Surat terbuka ini juga mencerminkan betapa pentingnya mendengarkan aspirasi dari tenaga pendidik, yang menjadi pilar utama dalam mencerdaskan kehidupan bangsa. Dosen sebagai pendidik berperan penting dalam mencetak generasi yang kompeten dan siap menghadapi tantangan zaman. Oleh karena itu, penghapusan tukin tanpa adanya kebijakan pengganti yang sebanding dapat merugikan tenaga pendidik, dan pada akhirnya berpengaruh pada kualitas pendidikan tinggi di Indonesia.
Mengingat pentingnya peran dosen dalam pembangunan SDM Indonesia, pemerintah diharapkan dapat menemukan solusi yang terbaik untuk mengatasi permasalahan ini, agar tidak ada lagi ketidakpuasan yang muncul di kalangan tenaga pendidik.

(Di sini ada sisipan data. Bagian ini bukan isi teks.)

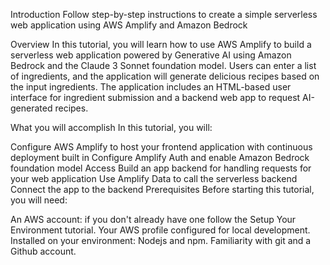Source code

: Introduction
Follow step-by-step instructions to create a simple serverless web application using AWS Amplify and Amazon Bedrock

Overview
In this tutorial, you will learn how to use AWS Amplify to build a serverless web application powered by Generative AI using Amazon Bedrock and the Claude 3 Sonnet foundation model. Users can enter a list of ingredients, and the application will generate delicious recipes based on the input ingredients. The application includes an HTML-based user interface for ingredient submission and a backend web app to request AI-generated recipes.

What you will accomplish
In this tutorial, you will:

Configure AWS Amplify to host your frontend application with continuous deployment built in
Configure Amplify Auth and enable Amazon Bedrock foundation model Access
Build an app backend for handling requests for your web application
Use Amplify Data to call the serverless backend
Connect the app to the backend
Prerequisites
Before starting this tutorial, you will need:

An AWS account: if you don't already have one follow the Setup Your Environment tutorial.
Your AWS profile configured for local development.
Installed on your environment: Nodejs and npm.
Familiarity with git and a Github account.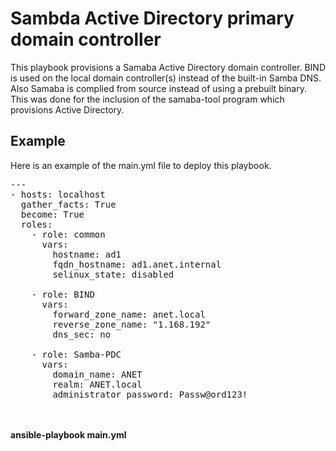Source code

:# Sambda Active Directory primary domain controller
This playbook provisions a Samaba Active Directory domain controller.  BIND is used on the local domain controller(s) instead of the built-in Samba DNS.  Also Samaba is complied from source instead of using a prebuilt binary.  This was done for the inclusion of the samaba-tool program which provisions Active Directory.

## Example 
Here is an example of the main.yml file to deploy this playbook.<br>
<pre>
---
- hosts: localhost
  gather_facts: True
  become: True
  roles:
    - role: common
      vars:
        hostname: ad1
        fqdn_hostname: ad1.anet.internal
        selinux_state: disabled
        
    - role: BIND
      vars:
        forward_zone_name: anet.local
        reverse_zone_name: "1.168.192"
        dns_sec: no

    - role: Samba-PDC
      vars:
        domain_name: ANET
        realm: ANET.local
        administrator_password: Passw@ord123!
</pre>
<br><br>
**ansible-playbook main.yml**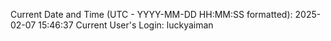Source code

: Current Date and Time (UTC - YYYY-MM-DD HH:MM:SS formatted): 2025-02-07 15:46:37
Current User's Login: luckyaiman
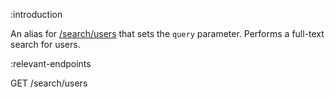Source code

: :introduction

An alias for [/search/users](/endpoints/GET/search/users/) that sets the `query`
parameter. Performs a full-text search for users.

:relevant-endpoints

GET /search/users
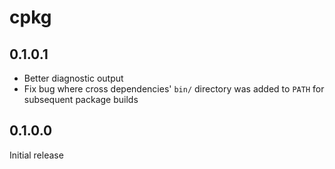 # cpkg

## 0.1.0.1

  * Better diagnostic output
  * Fix bug where cross dependencies' `bin/` directory was added to `PATH` for
    subsequent package builds

## 0.1.0.0

Initial release
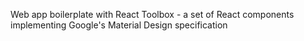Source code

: 
Web app boilerplate with React Toolbox - a set of React components implementing Google's Material Design specification
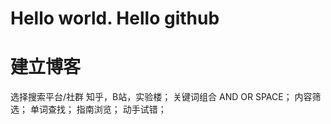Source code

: # Hello world. Hello github
# 建立博客
选择搜索平台/社群  知乎，B站，实验楼；
关键词组合  AND OR SPACE；
内容筛选；
单词查找；
指南浏览；
动手试错；
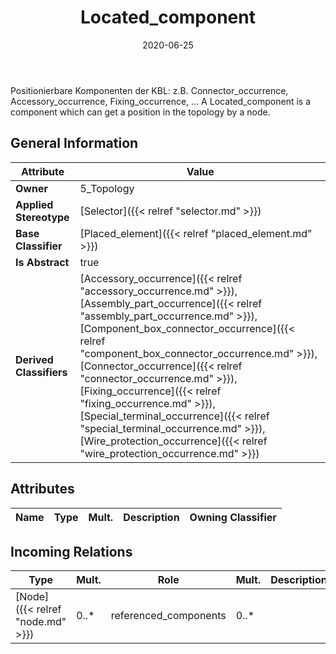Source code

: ﻿---
title: Located_component
toc: false
type: specs
date: "2020-06-25"
draft: false
specification: KBL
version: 2.5.sr1
documentType: "Recommendation"
elementType: Class
classes:
  - Located_component
menu_name: kbl-2.5.sr1
---
<p>Positionierbare Komponenten der KBL: z.B. Connector_occurrence, Accessory_occurrence, Fixing_occurrence, ... A Located_component is a component which can get a position in the topology by a node.</p>

## General Information

| Attribute               | Value |
|-------------------------|-------|
| **Owner**               | 5_Topology |
| **Applied Stereotype**  | [Selector]({{< relref "selector.md" >}})<br/>  |
| **Base Classifier**     | [Placed_element]({{< relref "placed_element.md" >}})<br/>  |
| **Is Abstract**         | true |
| **Derived Classifiers** | [Accessory_occurrence]({{< relref "accessory_occurrence.md" >}}), [Assembly_part_occurrence]({{< relref "assembly_part_occurrence.md" >}}), [Component_box_connector_occurrence]({{< relref "component_box_connector_occurrence.md" >}}), [Connector_occurrence]({{< relref "connector_occurrence.md" >}}), [Fixing_occurrence]({{< relref "fixing_occurrence.md" >}}), [Special_terminal_occurrence]({{< relref "special_terminal_occurrence.md" >}}), [Wire_protection_occurrence]({{< relref "wire_protection_occurrence.md" >}}) |

## Attributes
|  Name  |  Type  |  Mult.  |  Description  |  Owning Classifier  |
|--------|--------|---------|---------------|--------------|

##  Incoming Relations
|    Type  |   Mult.  |   Role    |   Mult.   |   Description  |
|----------|----------|-----------|-----------|----------------|
| [Node]({{< relref "node.md" >}}) | 0..* | referenced_components | 0..* |  |
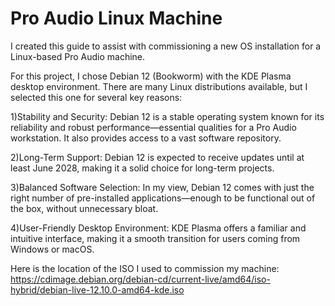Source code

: # Pro Audio Linux Machine
I created this guide to assist with commissioning a new OS installation for a Linux-based Pro Audio machine.

For this project, I chose Debian 12 (Bookworm) with the KDE Plasma desktop environment. There are many Linux distributions available, but I selected this one for several key reasons:

1)Stability and Security: Debian 12 is a stable operating system known for its reliability and robust performance—essential qualities for a Pro Audio workstation. It also provides access to a vast software repository.

2)Long-Term Support: Debian 12 is expected to receive updates until at least June 2028, making it a solid choice for long-term projects.

3)Balanced Software Selection: In my view, Debian 12 comes with just the right number of pre-installed applications—enough to be functional out of the box, without unnecessary bloat.

4)User-Friendly Desktop Environment: KDE Plasma offers a familiar and intuitive interface, making it a smooth transition for users coming from Windows or macOS.

Here is the location of the ISO I used to commission my machine:
https://cdimage.debian.org/debian-cd/current-live/amd64/iso-hybrid/debian-live-12.10.0-amd64-kde.iso


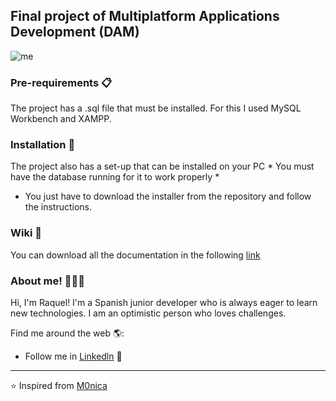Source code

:## Final project of Multiplatform Applications Development (DAM)

![me](https://user-images.githubusercontent.com/83238684/117703659-3378d880-b1ca-11eb-9b6c-24d68bccb1d6.JPG)

### Pre-requirements 📋
The project has a .sql file that must be installed. For this I used MySQL Workbench and XAMPP.

### Installation 🔧
The project also has a set-up that can be installed on your PC * You must have the database running for it to work properly *
+ You just have to download the installer from the repository and follow the instructions.

### Wiki 📖
You can download all the documentation in the following [link](https://mega.nz/file/VAkAFLDA#sSNRx2LPNpq_v3ESXmSrzBjNvByQY8PL_HV2Wf_C_LY)

### About me! 👩🏾‍💻  

Hi, I'm Raquel! I'm a Spanish junior developer who is always eager to learn new technologies. I am an optimistic person who loves challenges.

Find me around the web 🌎:
- Follow me in <a href=https://www.linkedin.com/in/raquel-heredia-d%C3%ADaz-0485311a1/>Linkedln</a> 💼

---

⭐️ Inspired from [M0nica](https://github.com/M0nica)
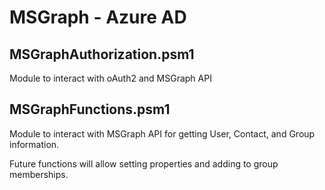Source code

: # MSGraph - Azure AD

## MSGraphAuthorization.psm1

Module to interact with oAuth2 and MSGraph API

## MSGraphFunctions.psm1

Module to interact with MSGraph API for getting User, Contact, and Group information.

Future functions will allow setting properties and adding to group memberships.
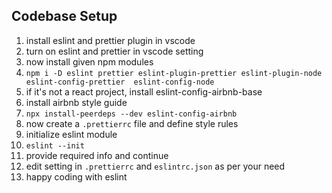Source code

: ## Codebase Setup

1. install eslint and prettier plugin in vscode
1. turn on eslint and prettier in vscode setting
1. now install given npm modules
1. `npm i -D eslint prettier eslint-plugin-prettier eslint-plugin-node eslint-config-prettier  eslint-config-node`
1. if it's not a react project, install eslint-config-airbnb-base 
1. install airbnb style guide
1. `npx install-peerdeps --dev eslint-config-airbnb`
1. now create a `.prettierrc` file and define style rules
1. initialize eslint module 
1. `eslint --init`
1. provide required info and continue
1. edit setting in `.prettierrc` and `eslintrc.json` as per your need
1. happy coding with eslint
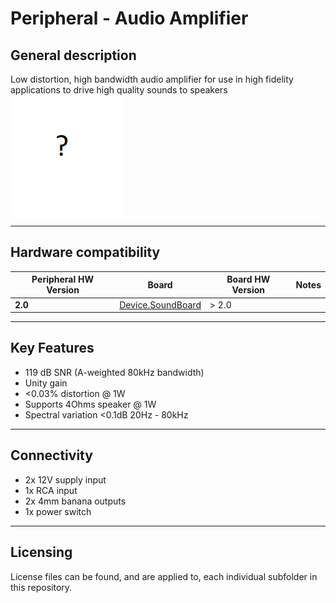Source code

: # Peripheral - Audio Amplifier

## General description

Low distortion, high bandwidth audio amplifier for use in high fidelity applications to drive high quality sounds to speakers
!["harpaudioamplifier"](./docs/assets/pcb.png)

----

[//]: # (Tables can be generated using: https://www.tablesgenerator.com/markdown_tables)

## Hardware compatibility

| Peripheral HW Version 	| Board           	                                                | Board HW Version 	| Notes                            	|
|-----------------------	|-----------------	                                                |------------------	|----------------------------------	|
| **2.0**                 | [Device.SoundBoard](https://github.com/harp-tech/) 	| > 2.0             |                                	|
----

## Key Features

* 119 dB SNR (A-weighted 80kHz bandwidth)
* Unity gain
* <0.03% distortion @ 1W
* Supports 4Ohms speaker @ 1W
* Spectral variation <0.1dB 20Hz - 80kHz

----

## Connectivity

* 2x 12V supply input
* 1x RCA input
* 2x 4mm banana outputs
* 1x power switch

----

## Licensing

License files can be found, and are applied to, each individual subfolder in this repository.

Buntut dari penghapusan tukin oleh pemerintah telah menyebabkan kegelisahan di kalangan dosen, terutama di wilayah Bali, NTB, dan NTT. Para dosen merasa bahwa kebijakan ini dapat merugikan mereka dan berdampak pada kualitas pendidikan tinggi di Indonesia. Dengan mengirimkan surat terbuka kepada Presiden dan Menteri Pendidikan, mereka berharap suara mereka didengar dan pemerintah dapat mempertimbangkan kembali kebijakan tersebut. Transparansi dan dialog yang konstruktif antara pemerintah dan tenaga pendidik sangat diperlukan agar kebijakan yang diambil bisa menguntungkan semua pihak, terutama dalam meningkatkan kualitas pendidikan di Indonesia.